(Data to use)

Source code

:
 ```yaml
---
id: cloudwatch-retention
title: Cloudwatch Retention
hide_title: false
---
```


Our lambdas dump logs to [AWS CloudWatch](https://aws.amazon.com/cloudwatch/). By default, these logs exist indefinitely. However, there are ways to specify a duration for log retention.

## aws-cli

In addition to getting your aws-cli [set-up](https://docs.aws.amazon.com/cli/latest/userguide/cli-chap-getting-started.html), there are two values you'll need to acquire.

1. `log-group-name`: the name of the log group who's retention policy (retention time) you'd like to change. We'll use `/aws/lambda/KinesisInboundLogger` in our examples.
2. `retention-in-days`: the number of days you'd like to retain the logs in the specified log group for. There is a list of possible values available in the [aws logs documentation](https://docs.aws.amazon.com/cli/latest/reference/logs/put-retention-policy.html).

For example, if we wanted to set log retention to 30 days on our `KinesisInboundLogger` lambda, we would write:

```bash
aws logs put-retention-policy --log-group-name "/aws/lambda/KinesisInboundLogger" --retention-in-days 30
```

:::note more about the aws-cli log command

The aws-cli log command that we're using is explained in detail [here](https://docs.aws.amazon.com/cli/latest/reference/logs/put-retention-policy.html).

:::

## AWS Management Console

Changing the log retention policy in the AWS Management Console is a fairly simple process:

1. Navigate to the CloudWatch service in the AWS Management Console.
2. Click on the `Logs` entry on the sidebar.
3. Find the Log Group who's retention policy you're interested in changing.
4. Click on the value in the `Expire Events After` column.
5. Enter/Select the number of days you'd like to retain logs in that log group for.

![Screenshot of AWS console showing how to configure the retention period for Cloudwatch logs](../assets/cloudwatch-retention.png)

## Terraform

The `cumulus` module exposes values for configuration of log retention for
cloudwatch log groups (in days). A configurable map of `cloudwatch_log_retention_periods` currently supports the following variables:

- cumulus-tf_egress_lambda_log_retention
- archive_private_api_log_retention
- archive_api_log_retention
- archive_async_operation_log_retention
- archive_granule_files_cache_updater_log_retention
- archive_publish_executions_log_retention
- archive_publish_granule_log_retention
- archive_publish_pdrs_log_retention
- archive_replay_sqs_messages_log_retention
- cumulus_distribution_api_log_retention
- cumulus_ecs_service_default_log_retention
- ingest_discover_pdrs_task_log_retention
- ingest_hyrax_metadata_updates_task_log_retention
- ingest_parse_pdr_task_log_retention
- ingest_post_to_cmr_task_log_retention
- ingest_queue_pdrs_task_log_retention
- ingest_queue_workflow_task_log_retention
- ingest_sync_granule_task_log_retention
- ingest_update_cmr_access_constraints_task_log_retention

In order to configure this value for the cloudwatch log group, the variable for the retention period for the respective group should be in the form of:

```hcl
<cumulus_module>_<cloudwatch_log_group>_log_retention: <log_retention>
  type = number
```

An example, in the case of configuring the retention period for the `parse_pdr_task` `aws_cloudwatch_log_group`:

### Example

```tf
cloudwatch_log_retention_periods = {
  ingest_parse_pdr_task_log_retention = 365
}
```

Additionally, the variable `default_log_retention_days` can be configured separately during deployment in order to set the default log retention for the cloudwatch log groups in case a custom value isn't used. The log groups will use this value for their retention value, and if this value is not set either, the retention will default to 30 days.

(End Data to use)

Please reproduce each entry exactly as it appears.

Source code

:
 ```yaml
---
id: cloudwatch-retention
title: Cloudwatch Retention
hide_title: false
---
```


Our lambdas dump logs to [AWS CloudWatch](https://aws.amazon.com/cloudwatch/). By default, these logs exist indefinitely. However, there are ways to specify a duration for log retention.

## aws-cli

In addition to getting your aws-cli [set-up](https://docs.aws.amazon.com/cli/latest/userguide/cli-chap-getting-started.html), there are two values you'll need to acquire.

1. `log-group-name`: the name of the log group who's retention policy (retention time) you'd like to change. We'll use `/aws/lambda/KinesisInboundLogger` in our examples.
2. `retention-in-days`: the number of days you'd like to retain the logs in the specified log group for. There is a list of possible values available in the [aws logs documentation](https://docs.aws.amazon.com/cli/latest/reference/logs/put-retention-policy.html).

For example, if we wanted to set log retention to 30 days on our `KinesisInboundLogger` lambda, we would write:

```bash
aws logs put-retention-policy --log-group-name "/aws/lambda/KinesisInboundLogger" --retention-in-days 30
```

:::note more about the aws-cli log command

The aws-cli log command that we're using is explained in detail [here](https://docs.aws.amazon.com/cli/latest/reference/logs/put-retention-policy.html).

:::

## AWS Management Console

Changing the log retention policy in the AWS Management Console is a fairly simple process:

1. Navigate to the CloudWatch service in the AWS Management Console.
2. Click on the `Logs` entry on the sidebar.
3. Find the Log Group who's retention policy you're interested in changing.
4. Click on the value in the `Expire Events After` column.
5. Enter/Select the number of days you'd like to retain logs in that log group for.

![Screenshot of AWS console showing how to configure the retention period for Cloudwatch logs](../assets/cloudwatch-retention.png)

## Terraform

The `cumulus` module exposes values for configuration of log retention for
cloudwatch log groups (in days). A configurable map of `cloudwatch_log_retention_periods` currently supports the following variables:

- cumulus-tf_egress_lambda_log_retention
- archive_private_api_log_retention
- archive_api_log_retention
- archive_async_operation_log_retention
- archive_granule_files_cache_updater_log_retention
- archive_publish_executions_log_retention
- archive_publish_granule_log_retention
- archive_publish_pdrs_log_retention
- archive_replay_sqs_messages_log_retention
- cumulus_distribution_api_log_retention
- cumulus_ecs_service_default_log_retention
- ingest_discover_pdrs_task_log_retention
- ingest_hyrax_metadata_updates_task_log_retention
- ingest_parse_pdr_task_log_retention
- ingest_post_to_cmr_task_log_retention
- ingest_queue_pdrs_task_log_retention
- ingest_queue_workflow_task_log_retention
- ingest_sync_granule_task_log_retention
- ingest_update_cmr_access_constraints_task_log_retention

In order to configure this value for the cloudwatch log group, the variable for the retention period for the respective group should be in the form of:

```hcl
<cumulus_module>_<cloudwatch_log_group>_log_retention: <log_retention>
  type = number
```

An example, in the case of configuring the retention period for the `parse_pdr_task` `aws_cloudwatch_log_group`:

### Example

```tf
cloudwatch_log_retention_periods = {
  ingest_parse_pdr_task_log_retention = 365
}
```

Additionally, the variable `default_log_retention_days` can be configured separately during deployment in order to set the default log retention for the cloudwatch log groups in case a custom value isn't used. The log groups will use this value for their retention value, and if this value is not set either, the retention will default to 30 days.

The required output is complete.